Work required: Scan the entries below and extract each line with the word "Titan" in it.

Dataset entries:
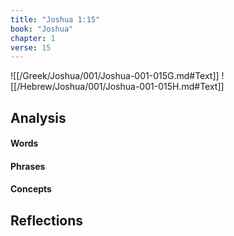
 ```yaml
---
title: "Joshua 1:15"
book: "Joshua"
chapter: 1
verse: 15
---
```

![[/Greek/Joshua/001/Joshua-001-015G.md#Text]]
![[/Hebrew/Joshua/001/Joshua-001-015H.md#Text]]

## Analysis

#### Words

#### Phrases

#### Concepts

## Reflections
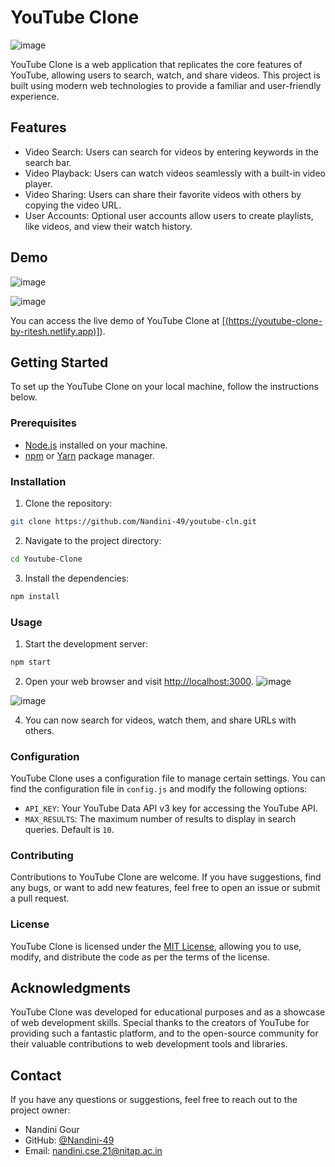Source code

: # YouTube Clone

![image](https://github.com/riteshk-007/Youtube-Clone/assets/135107962/f3ddce49-5564-4db3-b1ca-75e6f14b55dc)



YouTube Clone is a web application that replicates the core features of YouTube, allowing users to search, watch, and share videos. This project is built using modern web technologies to provide a familiar and user-friendly experience.


## Features

- Video Search: Users can search for videos by entering keywords in the search bar.
- Video Playback: Users can watch videos seamlessly with a built-in video player.
- Video Sharing: Users can share their favorite videos with others by copying the video URL.
- User Accounts: Optional user accounts allow users to create playlists, like videos, and view their watch history.

## Demo
![image](https://github.com/riteshk-007/Youtube-Clone/assets/135107962/c01c77de-819c-443f-8746-a1ec6793770f)


![image](https://github.com/riteshk-007/Youtube-Clone/assets/135107962/c1e47d67-3651-480b-a8cd-edbb1b4810dd)


You can access the live demo of YouTube Clone at [[(https://youtube-clone-by-ritesh.netlify.app)]](https://youtube-clone-by-ritesh.netlify.app/)).

## Getting Started

To set up the YouTube Clone on your local machine, follow the instructions below.

### Prerequisites

- [Node.js](https://nodejs.org) installed on your machine.
- [npm](https://www.npmjs.com/) or [Yarn](https://yarnpkg.com/) package manager.

### Installation

1. Clone the repository:

```bash
git clone https://github.com/Nandini-49/youtube-cln.git
```

2. Navigate to the project directory:

```bash
cd Youtube-Clone
```

3. Install the dependencies:

```bash
npm install
```

### Usage

1. Start the development server:

```bash
npm start
```

2. Open your web browser and visit [http://localhost:3000](http://localhost:3000).
![image](https://github.com/riteshk-007/Youtube-Clone/assets/135107962/8a75d643-bcf6-4392-a65e-ccd1dec80298)

![image](https://github.com/riteshk-007/Youtube-Clone/assets/135107962/bd31d083-0469-4ef2-acb2-ff14f747280a)


4. You can now search for videos, watch them, and share URLs with others.

### Configuration

YouTube Clone uses a configuration file to manage certain settings. You can find the configuration file in `config.js` and modify the following options:

- `API_KEY`: Your YouTube Data API v3 key for accessing the YouTube API.
- `MAX_RESULTS`: The maximum number of results to display in search queries. Default is `10`.

### Contributing

Contributions to YouTube Clone are welcome. If you have suggestions, find any bugs, or want to add new features, feel free to open an issue or submit a pull request.

### License

YouTube Clone is licensed under the [MIT License](https://opensource.org/licenses/MIT), allowing you to use, modify, and distribute the code as per the terms of the license.

## Acknowledgments

YouTube Clone was developed for educational purposes and as a showcase of web development skills. Special thanks to the creators of YouTube for providing such a fantastic platform, and to the open-source community for their valuable contributions to web development tools and libraries.

## Contact

If you have any questions or suggestions, feel free to reach out to the project owner:

- Nandini Gour
- GitHub: [@Nandini-49](https://github.com/Nandini-49/)
- Email: nandini.cse.21@nitap.ac.in
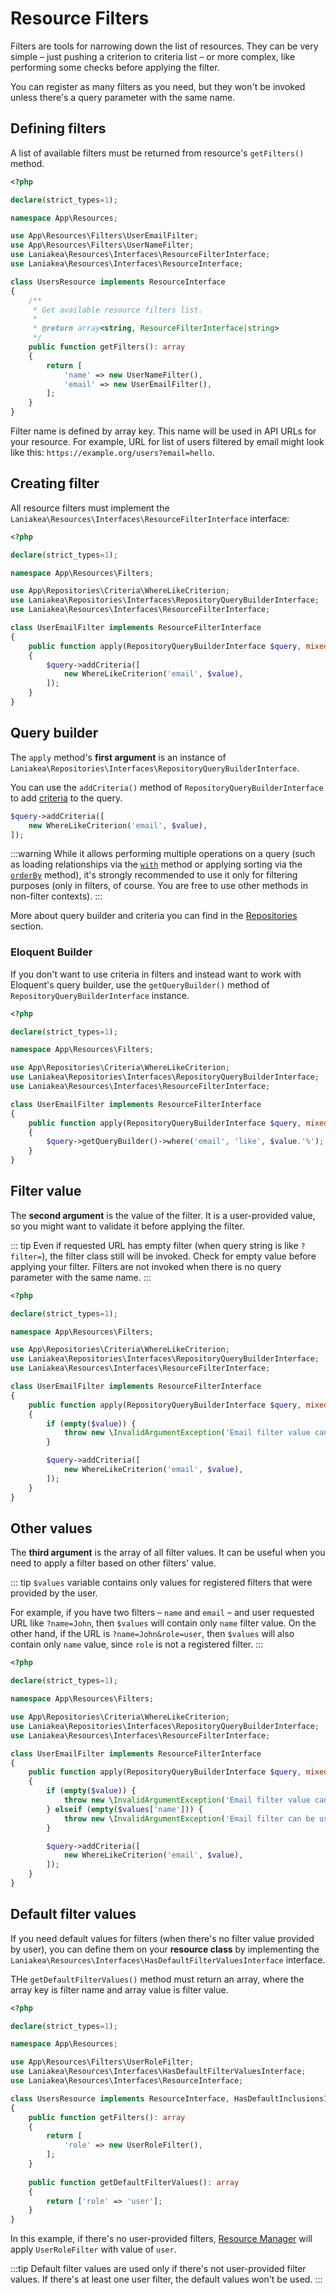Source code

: # Resource Filters

Filters are tools for narrowing down the list of resources. They can be very simple – just pushing a criterion to
criteria list – or more complex, like performing some checks before applying the filter.

You can register as many filters as you need, but they won't be invoked unless there's a query parameter with the same name.

## Defining filters

A list of available filters must be returned from resource's `getFilters()` method.

```php
<?php

declare(strict_types=1);

namespace App\Resources;

use App\Resources\Filters\UserEmailFilter;
use App\Resources\Filters\UserNameFilter;
use Laniakea\Resources\Interfaces\ResourceFilterInterface;
use Laniakea\Resources\Interfaces\ResourceInterface;

class UsersResource implements ResourceInterface
{
    /**
     * Get available resource filters list.
     *
     * @return array<string, ResourceFilterInterface|string>
     */
    public function getFilters(): array
    {
        return [
            'name' => new UserNameFilter(),
            'email' => new UserEmailFilter(),
        ];
    }
}
```

Filter name is defined by array key. This name will be used in API URLs for your resource. For example, URL for list 
of users filtered by email might look like this: <nobr>`https://example.org/users?email=hello`</nobr>.

## Creating filter

All resource filters must implement the `Laniakea\Resources\Interfaces\ResourceFilterInterface` interface:

```php
<?php

declare(strict_types=1);

namespace App\Resources\Filters;

use App\Repositories\Criteria\WhereLikeCriterion;
use Laniakea\Repositories\Interfaces\RepositoryQueryBuilderInterface;
use Laniakea\Resources\Interfaces\ResourceFilterInterface;

class UserEmailFilter implements ResourceFilterInterface
{
    public function apply(RepositoryQueryBuilderInterface $query, mixed $value, array $values): void
    {
        $query->addCriteria([
            new WhereLikeCriterion('email', $value),
        ]);
    }
}
```

## Query builder

The `apply` method's **first argument** is an instance of `Laniakea\Repositories\Interfaces\RepositoryQueryBuilderInterface`.

You can use the `addCriteria()` method of `RepositoryQueryBuilderInterface` to add [criteria](/repositories/criteria) to the query.

```php
$query->addCriteria([
    new WhereLikeCriterion('email', $value),
]);
```

:::warning
While it allows performing multiple operations on a query (such as loading relationships via the 
[`with`](/repositories#with) method or applying sorting via the [`orderBy`](/repositories#orderBy) method), it's 
strongly recommended to use it only for filtering purposes (only in filters, of course. You are free to use other 
methods in non-filter contexts).
:::

More about query builder and criteria you can find in the [Repositories](/repositories) section.

### Eloquent Builder

If you don't want to use criteria in filters and instead want to work with Eloquent's query builder, use the
`getQueryBuilder()` method of `RepositoryQueryBuilderInterface` instance.

```php
<?php

declare(strict_types=1);

namespace App\Resources\Filters;

use App\Repositories\Criteria\WhereLikeCriterion;
use Laniakea\Repositories\Interfaces\RepositoryQueryBuilderInterface;
use Laniakea\Resources\Interfaces\ResourceFilterInterface;

class UserEmailFilter implements ResourceFilterInterface
{
    public function apply(RepositoryQueryBuilderInterface $query, mixed $value, array $values): void
    {
        $query->getQueryBuilder()->where('email', 'like', $value.'%');
    }
}
```

## Filter value

The **second argument** is the value of the filter. It is a user-provided value, so you might want to validate it before
applying the filter.

::: tip
Even if requested URL has empty filter (when query string is like `?filter=`), the filter class still will be invoked.
Check for empty value before applying your filter.
Filters are not invoked when there is no query parameter with the same name.
:::

```php
<?php

declare(strict_types=1);

namespace App\Resources\Filters;

use App\Repositories\Criteria\WhereLikeCriterion;
use Laniakea\Repositories\Interfaces\RepositoryQueryBuilderInterface;
use Laniakea\Resources\Interfaces\ResourceFilterInterface;

class UserEmailFilter implements ResourceFilterInterface
{
    public function apply(RepositoryQueryBuilderInterface $query, mixed $value, array $values): void
    {
        if (empty($value)) {
            throw new \InvalidArgumentException('Email filter value cannot be empty.');
        }

        $query->addCriteria([
            new WhereLikeCriterion('email', $value),
        ]);
    }
}
```

## Other values

The **third argument** is the array of all filter values. It can be useful when you need to apply a filter based on
other filters' value.

::: tip
`$values` variable contains only values for registered filters that were provided by the user.

For example, if you have two filters – `name` and `email` – and user requested URL like <nobr>`?name=John`</nobr>, then
`$values` will contain only `name` filter value. On the other hand, if the URL is <nobr>`?name=John&role=user`</nobr>, then
`$values` will also contain only `name` value, since `role` is not a registered filter.
:::

```php
<?php

declare(strict_types=1);

namespace App\Resources\Filters;

use App\Repositories\Criteria\WhereLikeCriterion;
use Laniakea\Repositories\Interfaces\RepositoryQueryBuilderInterface;
use Laniakea\Resources\Interfaces\ResourceFilterInterface;

class UserEmailFilter implements ResourceFilterInterface
{
    public function apply(RepositoryQueryBuilderInterface $query, mixed $value, array $values): void
    {
        if (empty($value)) {
            throw new \InvalidArgumentException('Email filter value cannot be empty.');
        } elseif (empty($values['name'])) {
            throw new \InvalidArgumentException('Email filter can be used only with name filter.');
        }

        $query->addCriteria([
            new WhereLikeCriterion('email', $value),
        ]);
    }
}
```

## Default filter values

If you need default values for filters (when there's no filter value provided by user), you can define them on
your **resource class** by implementing the `Laniakea\Resources\Interfaces\HasDefaultFilterValuesInterface` interface.

THe `getDefaultFilterValues()` method must return an array, where the array key is filter name and array value is
filter value.

```php
<?php

declare(strict_types=1);

namespace App\Resources;

use App\Resources\Filters\UserRoleFilter;
use Laniakea\Resources\Interfaces\HasDefaultFilterValuesInterface;
use Laniakea\Resources\Interfaces\ResourceInterface;

class UsersResource implements ResourceInterface, HasDefaultInclusionsInterface
{
    public function getFilters(): array
    {
        return [
            'role' => new UserRoleFilter(),
        ];
    }
    
    public function getDefaultFilterValues(): array
    {
        return ['role' => 'user'];
    }
}
```

In this example, if there's no user-provided filters, [Resource Manager](/resources/manager) will apply
`UserRoleFilter` with value of `user`.

:::tip
Default filter values are used only if there's not user-provided filter values. If there's at least one user filter,
the default values won't be used.
:::
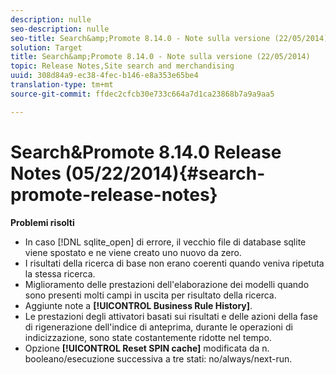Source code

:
 ```yaml
---
description: nulle
seo-description: nulle
seo-title: Search&amp;Promote 8.14.0 - Note sulla versione (22/05/2014)
solution: Target
title: Search&amp;Promote 8.14.0 - Note sulla versione (22/05/2014)
topic: Release Notes,Site search and merchandising
uuid: 308d84a9-ec38-4fec-b146-e8a353e65be4
translation-type: tm+mt
source-git-commit: ffdec2cfcb30e733c664a7d1ca23868b7a9a9aa5

---
```



# Search&amp;Promote 8.14.0 Release Notes (05/22/2014){#search-promote-release-notes}

**Problemi risolti**

* In caso [!DNL sqlite_open] di errore, il vecchio file di database sqlite viene spostato e ne viene creato uno nuovo da zero.
* I risultati della ricerca di base non erano coerenti quando veniva ripetuta la stessa ricerca.
* Miglioramento delle prestazioni dell&#39;elaborazione dei modelli quando sono presenti molti campi in uscita per risultato della ricerca.
* Aggiunte note a **[!UICONTROL Business Rule History]**.
* Le prestazioni degli attivatori basati sui risultati e delle azioni della fase di rigenerazione dell&#39;indice di anteprima, durante le operazioni di indicizzazione, sono state costantemente ridotte nel tempo.
* Opzione **[!UICONTROL Reset SPIN cache]** modificata da n. booleano/esecuzione successiva a tre stati: no/always/next-run.

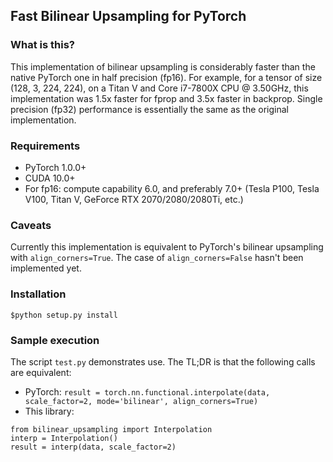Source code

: ## Fast Bilinear Upsampling for PyTorch

### What is this?

This implementation of bilinear upsampling is considerably faster than the native PyTorch one in half precision (fp16). For example, for a tensor of size (128, 3, 224, 224), on a Titan V and Core i7-7800X CPU @ 3.50GHz, this implementation was 1.5x faster for fprop and 3.5x faster in backprop. Single precision (fp32) performance is essentially the same as the original implementation.

### Requirements
* PyTorch 1.0.0+
* CUDA 10.0+
* For fp16: compute capability 6.0, and preferably 7.0+ (Tesla P100, Tesla V100, Titan V, GeForce RTX 2070/2080/2080Ti, etc.)

### Caveats

Currently this implementation is equivalent to PyTorch's bilinear upsampling with `align_corners=True`. The case of `align_corners=False` hasn't been implemented yet.

### Installation

`$python setup.py install`

### Sample execution

The script `test.py` demonstrates use. The TL;DR is that the following calls are equivalent:
* PyTorch: 
```result = torch.nn.functional.interpolate(data, scale_factor=2, mode='bilinear', align_corners=True)```
* This library: 
```
from bilinear_upsampling import Interpolation
interp = Interpolation()
result = interp(data, scale_factor=2)
```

Task response:
This implementation of bilinear upsampling is considerably faster than the native PyTorch one in half precision (fp16). For example, for a tensor of size (128, 3, 224, 224), on a Titan V and Core i7-7800X CPU @ 3.50GHz, this implementation was 1.5x faster for fprop and 3.5x faster in backprop. Single precision (fp32) performance is essentially the same as the original implementation.
* For fp16: compute capability 6.0, and preferably 7.0+ (Tesla P100, Tesla V100, Titan V, GeForce RTX 2070/2080/2080Ti, etc.)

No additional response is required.